==== WORKING DATA ====

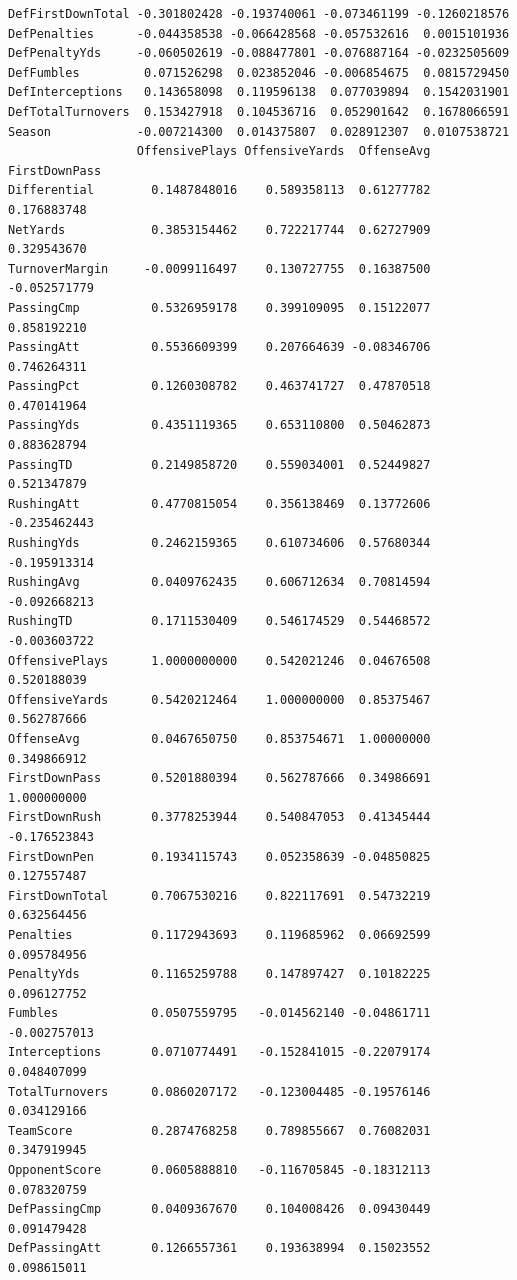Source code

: \documentclass[
  letterpaper,
  DIV=11,
  numbers=noendperiod]{scrreprt}
\begin{document}
\begin{verbatim}
DefFirstDownTotal -0.301802428 -0.193740061 -0.073461199 -0.1260218576
DefPenalties      -0.044358538 -0.066428568 -0.057532616  0.0015101936
DefPenaltyYds     -0.060502619 -0.088477801 -0.076887164 -0.0232505609
DefFumbles         0.071526298  0.023852046 -0.006854675  0.0815729450
DefInterceptions   0.143658098  0.119596138  0.077039894  0.1542031901
DefTotalTurnovers  0.153427918  0.104536716  0.052901642  0.1678066591
Season            -0.007214300  0.014375807  0.028912307  0.0107538721
                  OffensivePlays OffensiveYards  OffenseAvg FirstDownPass
Differential        0.1487848016    0.589358113  0.61277782   0.176883748
NetYards            0.3853154462    0.722217744  0.62727909   0.329543670
TurnoverMargin     -0.0099116497    0.130727755  0.16387500  -0.052571779
PassingCmp          0.5326959178    0.399109095  0.15122077   0.858192210
PassingAtt          0.5536609399    0.207664639 -0.08346706   0.746264311
PassingPct          0.1260308782    0.463741727  0.47870518   0.470141964
PassingYds          0.4351119365    0.653110800  0.50462873   0.883628794
PassingTD           0.2149858720    0.559034001  0.52449827   0.521347879
RushingAtt          0.4770815054    0.356138469  0.13772606  -0.235462443
RushingYds          0.2462159365    0.610734606  0.57680344  -0.195913314
RushingAvg          0.0409762435    0.606712634  0.70814594  -0.092668213
RushingTD           0.1711530409    0.546174529  0.54468572  -0.003603722
OffensivePlays      1.0000000000    0.542021246  0.04676508   0.520188039
OffensiveYards      0.5420212464    1.000000000  0.85375467   0.562787666
OffenseAvg          0.0467650750    0.853754671  1.00000000   0.349866912
FirstDownPass       0.5201880394    0.562787666  0.34986691   1.000000000
FirstDownRush       0.3778253944    0.540847053  0.41345444  -0.176523843
FirstDownPen        0.1934115743    0.052358639 -0.04850825   0.127557487
FirstDownTotal      0.7067530216    0.822117691  0.54732219   0.632564456
Penalties           0.1172943693    0.119685962  0.06692599   0.095784956
PenaltyYds          0.1165259788    0.147897427  0.10182225   0.096127752
Fumbles             0.0507559795   -0.014562140 -0.04861711  -0.002757013
Interceptions       0.0710774491   -0.152841015 -0.22079174   0.048407099
TotalTurnovers      0.0860207172   -0.123004485 -0.19576146   0.034129166
TeamScore           0.2874768258    0.789855667  0.76082031   0.347919945
OpponentScore       0.0605888810   -0.116705845 -0.18312113   0.078320759
DefPassingCmp       0.0409367670    0.104008426  0.09430449   0.091479428
DefPassingAtt       0.1266557361    0.193638994  0.15023552   0.098615011

\end{verbatim}
\end{document}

====

### EXERCISE BRIEF
What lines in the material above contain the word "FirstDownPass"? Copy them out.

### ANSWER SECTION
                  OffensivePlays OffensiveYards  OffenseAvg FirstDownPass
FirstDownPass       0.5201880394    0.562787666  0.34986691   1.000000000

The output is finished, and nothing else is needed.